Semantics depend on the flavors of d1 and d2. If both are...
###### [SemiCompleteDateTime](Datatype#datetime)
* ''True'' iff (`d1.ILB>d2.ILB` is true or `d1.ILB=d2.ILB` is true) and (`d1.EUB<d2.EUB` is true or `d1.EUB=d2.EUB` is true).
* ''False'' otherwise.
Examples:
* `2015-01-01 IN 2015` is true.
* `2015-01-01T20:15:30 IN 2015-01-01` is true.
* `2015-01-01T20:15:30 IN 2015-01-01T20:15:30` is true.
* `2015 IN 2015-01-01` is false.
* `2015-01-01 IN 2015-01-01T20:15:30` is false.
##### `d1 NOT IN d2`: Non-symmetric relation.
Semantics depend on the flavors of d1 and d2. If both are...
###### [SemiCompleteDateTime](Datatype#datetime)
* ''True'' iff `d1.ILB IN d2.ILB` is false.
* ''False'' otherwise.
Examples:
* `2015 NOT IN 2015-01-01` is true.
* `2015-01-01 NOT IN 2015-01-01T20:15:30` is true.
* `2015-01-01 NOT IN 2015` is false.
* `2015-01-01T20:15:30 NOT IN 2015-01-01` is false.
* `2015-01-01T20:15:30 NOT IN 2015-01-01T20:15:30` is false.
##### Note
These semantics follow a three-valued logic with ''true'', ''false'' and ''undefined'' as truth values. Only ''true'' is truth preserving. I.e. only those expressions which evaluate to ''true'' pass the POV filter. `FIND ... WHICH HAS A somedate=2015-01` only returns entities for which `somedate=2015-01` is true. On the other hand, `FIND ... WHICH DOESN'T HAVE A somedate=2015-01` returns entities for which `somedate=2015-01` is false or undefined. Shortly put, `NOT d1=d2` is not equivalent to `d1!=d2`. The latter assertion is stronger.
#### Omitting the Property or the Value
One doesn't have to specify the property or the value at all.

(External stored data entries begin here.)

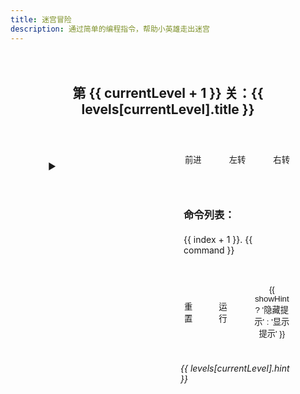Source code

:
 ```yaml
---
title: 迷宫冒险
description: 通过简单的编程指令，帮助小英雄走出迷宫
---
```


<script setup>
import { ref, computed, onMounted } from 'vue'

const currentLevel = ref(0)
const commands = ref([])
const isPlaying = ref(false)
const showHint = ref(false)
const toastVisible = ref(false)
const toastMessage = ref('')

const levels = [
  {
    title: '简单路径',
    map: [
      ['S', '.', '.', '.'],
      ['#', '#', '.', '#'],
      ['.', '.', '.', '#'],
      ['#', '#', '.', 'E']
    ],
    solution: ['前进', '前进', '右转', '前进', '前进'],
    hint: '先向前走，到达转角后向右转'
  },
  {
    title: '寻找宝藏',
    map: [
      ['S', '.', '#', '.'],
      ['.', '#', '.', '#'],
      ['.', '.', '.', 'E'],
      ['#', '#', '#', '#']
    ],
    solution: ['前进', '右转', '前进', '左转', '前进', '前进'],
    hint: '需要转弯两次才能到达终点'
  }
]

const hero = ref({
  x: 0,
  y: 0,
  direction: 0 // 0: 右, 1: 下, 2: 左, 3: 上
})

const currentMap = computed(() => levels[currentLevel.value].map)

const initLevel = () => {
  commands.value = []
  isPlaying.value = false
  // 找到起点位置
  for (let y = 0; y < currentMap.value.length; y++) {
    for (let x = 0; x < currentMap.value[y].length; x++) {
      if (currentMap.value[y][x] === 'S') {
        hero.value = { x, y, direction: 0 }
        break
      }
    }
  }
}

const addCommand = (command) => {
  if (isPlaying.value) return
  commands.value.push(command)
}

const executeCommands = async () => {
  if (isPlaying.value) return
  isPlaying.value = true

  for (const command of commands.value) {
    await executeCommand(command)
    await new Promise(resolve => setTimeout(resolve, 500))
  }

  checkResult()
  isPlaying.value = false
}

const executeCommand = async (command) => {
  if (command === '前进') {
    const dx = [1, 0, -1, 0]
    const dy = [0, 1, 0, -1]
    const newX = hero.value.x + dx[hero.value.direction]
    const newY = hero.value.y + dy[hero.value.direction]

    if (newX >= 0 && newX < currentMap.value[0].length &&
        newY >= 0 && newY < currentMap.value.length &&
        currentMap.value[newY][newX] !== '#') {
      hero.value.x = newX
      hero.value.y = newY
    }
  } else if (command === '左转') {
    hero.value.direction = (hero.value.direction + 3) % 4
  } else if (command === '右转') {
    hero.value.direction = (hero.value.direction + 1) % 4
  }
}

const checkResult = () => {
  if (currentMap.value[hero.value.y][hero.value.x] === 'E') {
    displayToast('太棒了！你到达了终点！')
    if (currentLevel.value < levels.length - 1) {
      setTimeout(() => {
        currentLevel.value++
        initLevel()
      }, 1000)
    }
  } else {
    displayToast('没有到达终点，再试试看！')
  }
}

const displayToast = (message) => {
  toastMessage.value = message
  toastVisible.value = true
  setTimeout(() => {
    toastVisible.value = false
  }, 2000)
}

onMounted(() => {
  initLevel()
})
</script>
<div class="kids-adventure-container">
      <div class="game-header">
        <h2>第 {{ currentLevel + 1 }} 关：{{ levels[currentLevel].title }}</h2>
      </div>
      <div class="game-content">
        <div class="maze">
          <div v-for="(row, y) in currentMap" :key="y" class="maze-row">
            <div v-for="(cell, x) in row" :key="x" 
                 :class="['maze-cell', {
                   'wall': cell === '#',
                   'start': cell === 'S',
                   'end': cell === 'E',
                   'hero': x === hero.x && y === hero.y
                 }]">
              <div v-if="x === hero.x && y === hero.y" 
                   class="hero-direction"
                   :style="{ transform: `rotate(${hero.direction * 90}deg)` }">
                ▶
              </div>
            </div>
          </div>
        </div>
        <div class="controls">
          <div class="command-buttons">
            <button @click="addCommand('前进')" :disabled="isPlaying">前进</button>
            <button @click="addCommand('左转')" :disabled="isPlaying">左转</button>
            <button @click="addCommand('右转')" :disabled="isPlaying">右转</button>
          </div>
          <div class="command-list">
            <h3>命令列表：</h3>
            <div class="commands">
              <div v-for="(command, index) in commands" :key="index" class="command">
                {{ index + 1 }}. {{ command }}
              </div>
            </div>
          </div>
          <div class="action-buttons">
            <button @click="initLevel">重置</button>
            <button @click="executeCommands" :disabled="isPlaying || commands.length === 0">
              运行
            </button>
            <button @click="showHint = !showHint" class="hint-button">
              {{ showHint ? '隐藏提示' : '显示提示' }}
            </button>
          </div>
          <div v-if="showHint" class="hint-text">
            {{ levels[currentLevel].hint }}
          </div>
        </div>
      </div>
      <div class="toast" :class="{ show: toastVisible }">
        {{ toastMessage }}
      </div>
    </div>

<style scoped>
.kids-adventure-container {
  max-width: 800px;
  margin: 0 auto;
  padding: 20px;
}
.game-header {
  text-align: center;
  margin-bottom: 30px;
}
.game-content {
  display: grid;
  grid-template-columns: 1fr 1fr;
  gap: 20px;
  background: var(--vp-c-bg-soft);
  border-radius: 8px;
  padding: 20px;
}
.maze {
  background: var(--vp-c-bg);
  border-radius: 8px;
  padding: 20px;
  display: flex;
  flex-direction: column;
  gap: 2px;
}
.maze-row {
  display: flex;
  gap: 2px;
}
.maze-cell {
  width: 60px;
  height: 60px;
  background: var(--vp-c-bg-soft);
  display: flex;
  align-items: center;
  justify-content: center;
  font-size: 24px;
  position: relative;
}
.wall {
  background: var(--vp-c-text-2);
}
.start {
  background: var(--vp-c-green-soft);
}
.end {
  background: var(--vp-c-brand-soft);
}
.hero-direction {
  color: var(--vp-c-brand);
  transition: transform 0.3s;
}
.controls {
  display: flex;
  flex-direction: column;
  gap: 20px;
}
.command-buttons {
  display: grid;
  grid-template-columns: repeat(3, 1fr);
  gap: 10px;
}
.command-list {
  background: var(--vp-c-bg);
  border-radius: 8px;
  padding: 15px;
  flex-grow: 1;
}
.commands {
  font-family: var(--vp-font-family-mono);
  color: var(--vp-c-text-2);
}
.command {
  padding: 4px 0;
}
.action-buttons {
  display: flex;
  gap: 10px;
}
button {
  padding: 8px 16px;
  border: 1px solid var(--vp-c-divider);
  border-radius: 4px;
  background: var(--vp-c-bg);
  color: var(--vp-c-text-2);
  cursor: pointer;
  transition: all 0.2s;
}
button:not(:disabled):hover {
  background: var(--vp-c-brand);
  color: white;
  border-color: var(--vp-c-brand);
}
button:disabled {
  opacity: 0.5;
  cursor: not-allowed;
}
.hint-button {
  background: var(--vp-c-bg-soft);
}
.hint-text {
  padding: 10px;
  background: var(--vp-c-bg);
  border-radius: 4px;
  color: var(--vp-c-text-2);
  font-style: italic;
}
.toast {
  position: fixed;
  bottom: 20px;
  left: 50%;
  transform: translateX(-50%) translateY(100%);
  background: var(--vp-c-brand);
  color: white;
  padding: 10px 20px;
  border-radius: 4px;
  transition: transform 0.3s;
  opacity: 0;
}
.toast.show {
  transform: translateX(-50%) translateY(0);
  opacity: 1;
}

/* 移动端适配 */
@media (max-width: 768px) {
  .game-content {
    grid-template-columns: 1fr;
  }
  
  .maze {
    overflow-x: auto;
    padding: 10px;
  }
  
  .maze-row {
    min-width: fit-content;
  }
  
  .maze-cell {
    width: 50px;
    height: 50px;
    font-size: 20px;
  }
  
  .command-buttons {
    grid-template-columns: repeat(3, 1fr);
  }
  
  .action-buttons {
    flex-wrap: wrap;
    justify-content: center;
  }
  
  .action-buttons button {
    flex: 1 1 auto;
    min-width: 100px;
  }
  
  .command-list {
    max-height: 200px;
    overflow-y: auto;
  }
  
  .toast {
    width: 90%;
    max-width: 300px;
    text-align: center;
  }
}

/* 添加滚动条样式 */
.command-list::-webkit-scrollbar {
  width: 6px;
}

.command-list::-webkit-scrollbar-track {
  background: var(--vp-c-bg-soft);
  border-radius: 3px;
}

.command-list::-webkit-scrollbar-thumb {
  background: var(--vp-c-brand);
  border-radius: 3px;
}

.maze::-webkit-scrollbar {
  height: 6px;
}

.maze::-webkit-scrollbar-track {
  background: var(--vp-c-bg-soft);
  border-radius: 3px;
}

.maze::-webkit-scrollbar-thumb {
  background: var(--vp-c-brand);
  border-radius: 3px;
}
</style>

The following query filters the result set for entities which have any property with a value greater than _val1_.
`FIND ename WHICH HAS A PROPERTY > val1`
`FIND ename . > val1`
`FIND ename.>val1`
And for references...
`FIND ename1 WHICH HAS A REFERENCE TO ename2`
`FIND ename1 WHICH REFERENCES ename2`
`FIND ename1 . -> ename2`
`FIND ename1.->ename2`
The following query returns entities which have a _pname1_ property with any value.
`FIND ename WHICH HAS A PROPERTY pname1`
`FIND ename WHICH HAS A pname1`
`FIND ename WITH pname1`
`FIND ename . pname1`
`FIND ename.pname1`
### TransactionFilter
*Definition*
sugar:: `HAS BEEN` | `HAVE BEEN` | `HAD BEEN` | `WAS` | `IS` |
negated_sugar:: `HAS NOT BEEN` | `HASN'T BEEN` | `WAS NOT` | `WASN'T` | `IS NOT` | `ISN'T` | `HAVN'T BEEN` |
`HAVE NOT BEEN` | `HADN'T BEEN` | `HAD NOT BEEN`
by_clause:: `BY (ME | username | SOMEONE ELSE (BUT ME)? | SOMEONE ELSE BUT username)`
date:: A date string of the form `YYYY-MM-DD`
datetime:: A datetime string of the form `YYYY-MM-DD hh:mm:ss`
time_clause:: `ON ($date|$datetime) ` Here is plenty of room for more syntactic sugar, e.g. a `TODAY` keyword, and more funcionality, e.g. ranges.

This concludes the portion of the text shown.